(Material for this task)

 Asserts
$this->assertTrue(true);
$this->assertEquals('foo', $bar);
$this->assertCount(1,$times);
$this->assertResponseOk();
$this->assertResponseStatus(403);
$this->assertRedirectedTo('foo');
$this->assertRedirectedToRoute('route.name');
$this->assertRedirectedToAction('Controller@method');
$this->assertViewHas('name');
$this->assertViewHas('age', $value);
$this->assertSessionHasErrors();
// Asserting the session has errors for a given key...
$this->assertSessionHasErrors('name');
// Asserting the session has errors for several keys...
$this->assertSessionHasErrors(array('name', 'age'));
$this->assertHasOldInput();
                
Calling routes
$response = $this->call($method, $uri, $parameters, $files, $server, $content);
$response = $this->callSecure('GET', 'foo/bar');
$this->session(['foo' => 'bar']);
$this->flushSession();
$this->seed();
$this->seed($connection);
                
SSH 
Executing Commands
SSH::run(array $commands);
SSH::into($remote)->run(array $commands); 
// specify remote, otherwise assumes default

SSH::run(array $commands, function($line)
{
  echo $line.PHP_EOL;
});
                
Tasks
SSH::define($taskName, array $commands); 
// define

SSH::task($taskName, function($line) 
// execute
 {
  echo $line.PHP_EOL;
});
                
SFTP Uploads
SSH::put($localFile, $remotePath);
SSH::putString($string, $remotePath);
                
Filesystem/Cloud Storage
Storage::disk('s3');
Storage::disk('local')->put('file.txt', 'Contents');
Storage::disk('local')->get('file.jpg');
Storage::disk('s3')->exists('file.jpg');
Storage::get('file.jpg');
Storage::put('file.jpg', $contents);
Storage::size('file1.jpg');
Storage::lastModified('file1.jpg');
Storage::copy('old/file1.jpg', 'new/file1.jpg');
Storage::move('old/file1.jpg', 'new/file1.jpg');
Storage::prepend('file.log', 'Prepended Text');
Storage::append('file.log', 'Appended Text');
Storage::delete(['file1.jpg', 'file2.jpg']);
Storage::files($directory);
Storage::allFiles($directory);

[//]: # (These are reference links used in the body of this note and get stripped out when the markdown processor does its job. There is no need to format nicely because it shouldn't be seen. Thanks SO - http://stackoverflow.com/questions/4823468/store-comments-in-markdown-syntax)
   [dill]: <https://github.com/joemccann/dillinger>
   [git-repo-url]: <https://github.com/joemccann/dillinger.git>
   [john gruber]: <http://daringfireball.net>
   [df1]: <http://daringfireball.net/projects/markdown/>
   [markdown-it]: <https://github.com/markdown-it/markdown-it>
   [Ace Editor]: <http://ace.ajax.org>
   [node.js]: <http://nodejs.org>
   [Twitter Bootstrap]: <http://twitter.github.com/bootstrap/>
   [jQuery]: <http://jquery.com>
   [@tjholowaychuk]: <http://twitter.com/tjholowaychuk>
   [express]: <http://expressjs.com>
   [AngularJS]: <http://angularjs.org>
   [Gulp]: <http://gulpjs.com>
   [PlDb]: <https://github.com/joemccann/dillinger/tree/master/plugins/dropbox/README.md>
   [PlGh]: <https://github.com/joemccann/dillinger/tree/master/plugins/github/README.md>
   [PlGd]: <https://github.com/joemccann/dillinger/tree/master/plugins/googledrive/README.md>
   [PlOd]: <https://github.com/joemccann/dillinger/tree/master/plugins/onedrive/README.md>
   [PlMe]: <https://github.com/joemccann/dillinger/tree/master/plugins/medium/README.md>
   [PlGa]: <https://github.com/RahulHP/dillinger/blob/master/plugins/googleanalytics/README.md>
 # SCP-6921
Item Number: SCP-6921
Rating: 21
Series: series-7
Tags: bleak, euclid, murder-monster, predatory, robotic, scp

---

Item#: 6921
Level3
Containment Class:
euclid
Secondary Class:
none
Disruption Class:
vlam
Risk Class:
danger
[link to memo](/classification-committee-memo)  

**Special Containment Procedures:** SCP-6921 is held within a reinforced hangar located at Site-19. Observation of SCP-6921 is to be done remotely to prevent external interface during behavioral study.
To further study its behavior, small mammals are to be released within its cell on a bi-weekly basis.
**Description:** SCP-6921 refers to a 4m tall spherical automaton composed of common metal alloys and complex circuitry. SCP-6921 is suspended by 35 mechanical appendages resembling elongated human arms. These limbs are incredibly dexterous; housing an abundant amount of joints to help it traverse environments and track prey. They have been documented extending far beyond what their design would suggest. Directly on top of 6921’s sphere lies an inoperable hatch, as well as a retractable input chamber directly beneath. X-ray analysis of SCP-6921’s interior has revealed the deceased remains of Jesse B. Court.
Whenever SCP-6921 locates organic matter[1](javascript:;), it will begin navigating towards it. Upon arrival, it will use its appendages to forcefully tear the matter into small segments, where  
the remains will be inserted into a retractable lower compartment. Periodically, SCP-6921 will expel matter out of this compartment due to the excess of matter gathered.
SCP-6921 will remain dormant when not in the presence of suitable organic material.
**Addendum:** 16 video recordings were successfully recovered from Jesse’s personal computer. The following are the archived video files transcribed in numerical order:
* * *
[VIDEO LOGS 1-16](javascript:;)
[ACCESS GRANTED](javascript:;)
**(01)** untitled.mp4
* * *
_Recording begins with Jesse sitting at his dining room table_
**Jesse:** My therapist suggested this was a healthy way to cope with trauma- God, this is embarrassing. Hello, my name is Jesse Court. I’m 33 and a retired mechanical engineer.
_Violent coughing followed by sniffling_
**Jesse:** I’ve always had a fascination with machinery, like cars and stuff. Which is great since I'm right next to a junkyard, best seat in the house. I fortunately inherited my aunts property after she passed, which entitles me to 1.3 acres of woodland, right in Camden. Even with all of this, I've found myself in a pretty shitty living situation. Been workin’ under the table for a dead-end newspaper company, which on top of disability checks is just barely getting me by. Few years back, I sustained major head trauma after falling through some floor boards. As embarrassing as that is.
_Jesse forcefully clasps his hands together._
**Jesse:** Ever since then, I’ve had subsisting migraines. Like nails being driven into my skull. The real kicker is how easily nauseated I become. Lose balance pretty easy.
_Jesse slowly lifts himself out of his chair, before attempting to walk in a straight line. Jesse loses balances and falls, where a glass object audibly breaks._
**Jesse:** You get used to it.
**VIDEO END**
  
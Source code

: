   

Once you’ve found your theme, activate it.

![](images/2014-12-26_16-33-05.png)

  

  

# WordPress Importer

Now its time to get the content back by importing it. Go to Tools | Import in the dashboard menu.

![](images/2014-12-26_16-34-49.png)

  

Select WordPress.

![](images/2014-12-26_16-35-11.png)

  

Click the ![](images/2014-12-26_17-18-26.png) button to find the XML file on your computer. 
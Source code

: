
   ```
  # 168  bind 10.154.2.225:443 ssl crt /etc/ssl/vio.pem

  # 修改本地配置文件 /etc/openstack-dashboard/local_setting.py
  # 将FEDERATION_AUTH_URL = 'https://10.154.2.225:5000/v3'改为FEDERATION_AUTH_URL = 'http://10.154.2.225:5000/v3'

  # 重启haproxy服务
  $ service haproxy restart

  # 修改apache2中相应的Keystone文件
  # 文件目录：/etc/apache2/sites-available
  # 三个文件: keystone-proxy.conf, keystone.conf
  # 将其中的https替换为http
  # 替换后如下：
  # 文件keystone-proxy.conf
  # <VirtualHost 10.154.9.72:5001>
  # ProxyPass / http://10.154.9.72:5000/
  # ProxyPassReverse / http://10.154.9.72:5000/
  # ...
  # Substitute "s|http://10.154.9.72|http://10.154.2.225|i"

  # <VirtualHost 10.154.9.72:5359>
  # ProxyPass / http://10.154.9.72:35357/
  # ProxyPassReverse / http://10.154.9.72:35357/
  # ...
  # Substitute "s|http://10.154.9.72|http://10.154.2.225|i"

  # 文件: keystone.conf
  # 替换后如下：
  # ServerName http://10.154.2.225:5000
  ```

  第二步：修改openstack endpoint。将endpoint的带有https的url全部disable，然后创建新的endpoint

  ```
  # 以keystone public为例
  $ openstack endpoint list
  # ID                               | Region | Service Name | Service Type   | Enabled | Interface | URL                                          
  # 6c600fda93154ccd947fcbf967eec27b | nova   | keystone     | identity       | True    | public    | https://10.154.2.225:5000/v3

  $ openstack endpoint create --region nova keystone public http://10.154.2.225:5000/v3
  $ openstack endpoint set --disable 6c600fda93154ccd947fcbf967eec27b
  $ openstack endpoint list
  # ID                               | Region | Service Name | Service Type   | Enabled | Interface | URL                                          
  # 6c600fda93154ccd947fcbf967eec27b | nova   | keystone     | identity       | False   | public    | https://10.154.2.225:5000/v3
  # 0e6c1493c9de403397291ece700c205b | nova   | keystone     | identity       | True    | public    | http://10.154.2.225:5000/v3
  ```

(End Material for this task)

▶ What you need to do: Copy each line of the listing that carries the word "identity".

▶ Result of the task:
  # 6c600fda93154ccd947fcbf967eec27b | nova   | keystone     | identity       | True    | public    | https://10.154.2.225:5000/v3
  # 6c600fda93154ccd947fcbf967eec27b | nova   | keystone     | identity       | False   | public    | https://10.154.2.225:5000/v3
  # 0e6c1493c9de403397291ece700c205b | nova   | keystone     | identity       | True    | public    | http://10.154.2.225:5000/v3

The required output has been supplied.